How does this relate to the different machine types (e.g., "pc-q35-6.2") you can pass to qemu? That seems to exist precisely to keep the hardware config stable as you migrate VMs, but I can't find any documentation of exactly what features the different hardware versions enable/disable.

TuxVinyards commented 1 year ago

The thing to note is that with setting 'hv_passthrough' on Qemu's -cpu args you are enabling all possible VT / VT-X etc features on the on actual physical CPU on which your VM is running.
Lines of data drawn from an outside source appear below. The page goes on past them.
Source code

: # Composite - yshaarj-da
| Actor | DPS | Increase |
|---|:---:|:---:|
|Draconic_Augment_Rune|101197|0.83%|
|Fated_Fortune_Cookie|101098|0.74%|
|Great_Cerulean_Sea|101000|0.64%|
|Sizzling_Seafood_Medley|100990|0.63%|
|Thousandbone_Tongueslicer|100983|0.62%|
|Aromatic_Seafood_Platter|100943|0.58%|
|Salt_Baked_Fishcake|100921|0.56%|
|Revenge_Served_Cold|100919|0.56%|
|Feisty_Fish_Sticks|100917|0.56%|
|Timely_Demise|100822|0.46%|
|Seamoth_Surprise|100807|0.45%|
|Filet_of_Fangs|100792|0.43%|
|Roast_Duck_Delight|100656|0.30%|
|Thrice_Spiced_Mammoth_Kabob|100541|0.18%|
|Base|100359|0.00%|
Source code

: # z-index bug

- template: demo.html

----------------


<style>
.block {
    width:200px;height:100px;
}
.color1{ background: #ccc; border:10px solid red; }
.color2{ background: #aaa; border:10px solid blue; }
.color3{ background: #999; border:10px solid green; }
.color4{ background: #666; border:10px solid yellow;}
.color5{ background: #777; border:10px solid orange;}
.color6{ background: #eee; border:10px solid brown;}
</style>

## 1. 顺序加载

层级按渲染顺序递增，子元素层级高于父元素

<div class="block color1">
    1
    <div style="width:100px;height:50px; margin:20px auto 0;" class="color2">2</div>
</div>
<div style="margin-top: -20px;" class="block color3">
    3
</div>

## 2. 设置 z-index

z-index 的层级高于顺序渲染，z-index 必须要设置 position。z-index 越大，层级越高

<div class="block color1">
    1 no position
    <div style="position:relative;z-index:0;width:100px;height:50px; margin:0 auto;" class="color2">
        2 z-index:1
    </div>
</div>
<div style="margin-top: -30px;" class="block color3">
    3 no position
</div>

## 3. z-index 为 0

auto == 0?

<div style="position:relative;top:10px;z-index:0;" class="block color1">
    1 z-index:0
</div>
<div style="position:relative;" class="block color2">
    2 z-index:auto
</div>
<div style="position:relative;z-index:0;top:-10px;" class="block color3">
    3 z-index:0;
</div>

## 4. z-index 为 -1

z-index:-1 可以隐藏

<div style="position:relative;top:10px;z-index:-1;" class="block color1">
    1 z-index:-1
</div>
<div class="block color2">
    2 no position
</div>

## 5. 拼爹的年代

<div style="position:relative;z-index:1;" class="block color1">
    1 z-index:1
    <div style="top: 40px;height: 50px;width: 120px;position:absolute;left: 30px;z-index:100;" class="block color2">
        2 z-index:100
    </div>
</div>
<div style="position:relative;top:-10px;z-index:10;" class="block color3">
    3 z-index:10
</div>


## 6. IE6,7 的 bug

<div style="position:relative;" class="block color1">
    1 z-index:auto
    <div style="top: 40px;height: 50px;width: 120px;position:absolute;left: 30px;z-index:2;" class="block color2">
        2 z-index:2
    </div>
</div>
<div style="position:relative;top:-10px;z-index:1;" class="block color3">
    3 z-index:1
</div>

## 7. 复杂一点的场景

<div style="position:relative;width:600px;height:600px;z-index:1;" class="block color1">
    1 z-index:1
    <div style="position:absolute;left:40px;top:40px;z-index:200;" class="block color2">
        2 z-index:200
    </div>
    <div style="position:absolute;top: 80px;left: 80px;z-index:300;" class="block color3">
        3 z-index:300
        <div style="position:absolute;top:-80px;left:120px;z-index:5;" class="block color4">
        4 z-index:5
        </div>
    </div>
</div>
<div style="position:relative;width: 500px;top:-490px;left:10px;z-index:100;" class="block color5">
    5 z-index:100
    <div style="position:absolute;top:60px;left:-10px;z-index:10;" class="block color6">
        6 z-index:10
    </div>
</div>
This means that when/if to move your VM to a different physical machine that a different virtual CPU may show up.

See https://en.wikipedia.org/wiki/X86_virtualization#Intelvirtualization(VT-x)

If you couple that with changes to the graphics and RAM you will find Windows falling over. This is kind of what happened with the quickemu 4.2 to 4.4 saga. If the initial build is with a restricted hypervisor you theoretically may have a more transportable VM. In practice you might find that Windows can cope with the idea of a CPU upgrade if you haven't upgraded all the other virtual components at the same time. Your mileage may vary ... as always.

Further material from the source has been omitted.